[SUPPLIED DATA — start]

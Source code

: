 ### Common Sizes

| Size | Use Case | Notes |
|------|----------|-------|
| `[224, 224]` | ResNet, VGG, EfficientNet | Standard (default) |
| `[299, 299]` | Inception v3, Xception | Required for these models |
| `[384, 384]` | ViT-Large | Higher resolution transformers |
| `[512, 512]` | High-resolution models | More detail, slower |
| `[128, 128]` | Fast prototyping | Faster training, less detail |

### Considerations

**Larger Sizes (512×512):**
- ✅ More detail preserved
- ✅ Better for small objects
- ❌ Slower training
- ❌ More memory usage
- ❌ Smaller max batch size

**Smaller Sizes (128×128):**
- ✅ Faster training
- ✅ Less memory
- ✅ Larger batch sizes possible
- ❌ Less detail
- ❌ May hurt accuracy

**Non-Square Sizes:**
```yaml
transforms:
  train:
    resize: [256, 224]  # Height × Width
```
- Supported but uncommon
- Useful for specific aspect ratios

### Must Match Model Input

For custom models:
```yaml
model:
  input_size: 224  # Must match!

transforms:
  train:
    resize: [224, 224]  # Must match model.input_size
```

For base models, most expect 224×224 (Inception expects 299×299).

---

[SUPPLIED DATA — finish]

WHAT TO DO:
When the word "Faster" appears in a line of the listing, pull that line out.

WRITTEN SOLUTION:
| `[128, 128]` | Fast prototyping | Faster training, less detail |
- ✅ Faster training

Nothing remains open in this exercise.